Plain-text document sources
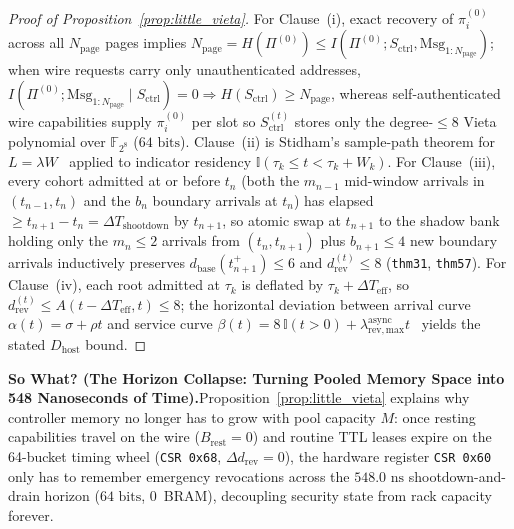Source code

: \documentclass[11pt,letterpaper]{article}
\providecommand{\CoreBRAM}{0}
\theoremstyle{spectralthm}
\begin{document}
\begin{proof}[Proof of Proposition~\ref{prop:little_vieta}]
For Clause~(i), exact recovery of $\pi^{(0)}_i$ across all $N_{\mathrm{page}}$ pages implies $N_{\mathrm{page}} = H(\Pi^{(0)}) \allowbreak\le I(\Pi^{(0)};\allowbreak S_{\mathrm{ctrl}}, \mathrm{Msg}_{1:N_{\mathrm{page}}})$; when wire requests carry only unauthenticated addresses, $I(\Pi^{(0)};\allowbreak \mathrm{Msg}_{1:N_{\mathrm{page}}} \mid S_{\mathrm{ctrl}}) = 0 \allowbreak\Longrightarrow\allowbreak H(S_{\mathrm{ctrl}}) \ge N_{\mathrm{page}}$, whereas self-authenticated wire capabilities supply $\pi^{(0)}_i$ per slot so $S_{\mathrm{ctrl}}^{(t)}$ stores only the degree-$\le 8$ Vieta polynomial over $\mathbb{F}_{2^8}$ ($64\text{~bits}$). Clause~(ii) is Stidham's sample-path theorem for $L = \lambda W$~\cite{little1961proof, stidham1974sample} applied to indicator residency $\mathbb{I}(\tau_k \le t < \tau_k + W_k)$. For Clause~(iii), every cohort admitted at or before $t_n$ (both the $m_{n-1}$ mid-window arrivals in $(t_{n-1}, t_n)$ and the $b_n$ boundary arrivals at $t_n$) has elapsed $\ge t_{n+1} - t_n = \Delta T_{\mathrm{shootdown}}$ by $t_{n+1}$, so atomic swap at $t_{n+1}$ to the shadow bank holding only the $m_n \le 2$ arrivals from $(t_n, t_{n+1})$ plus $b_{n+1} \le 4$ new boundary arrivals inductively preserves $d_{\mathrm{base}}(t_{n+1}^+) \le 6$ and $d_{\mathrm{rev}}^{(t)} \le 8$ (\texttt{thm31}, \texttt{thm57}). For Clause~(iv), each root admitted at $\tau_k$ is deflated by $\tau_k + \Delta T_{\mathrm{eff}}$, so $d_{\mathrm{rev}}^{(t)} \le A(t - \Delta T_{\mathrm{eff}}, t) \le 8$; the horizontal deviation between arrival curve $\alpha(t) = \sigma + \rho t$ and service curve $\beta(t) = 8\,\mathbb{I}(t > 0) + \lambda_{\mathrm{rev,max}}^{\mathrm{async}} t$~\cite{cruz1991calculus} yields the stated $D_{\mathrm{host}}$ bound.
\end{proof}

\noindent\textbf{So What? (The Horizon Collapse: Turning Pooled Memory Space into 548 Nanoseconds of Time).}\;Proposition~\ref{prop:little_vieta} explains why controller memory no longer has to grow with pool capacity $M$: once resting capabilities travel on the wire ($B_{\mathrm{rest}}=0$) and routine TTL leases expire on the 64-bucket timing wheel (\texttt{CSR 0x68}, $\Delta d_{\mathrm{rev}}=0$), the hardware register \texttt{CSR 0x60} only has to remember emergency revocations across the $548.0\text{~ns}$ shootdown-and-drain horizon ($64\text{~bits}$, \CoreBRAM\ BRAM), decoupling security state from rack capacity forever.
\end{document}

What you will do: Lines above with the string "begin" need to be found and copied.

Solution to the exercise:
\begin{document}
\begin{proof}[Proof of Proposition~\ref{prop:little_vieta}]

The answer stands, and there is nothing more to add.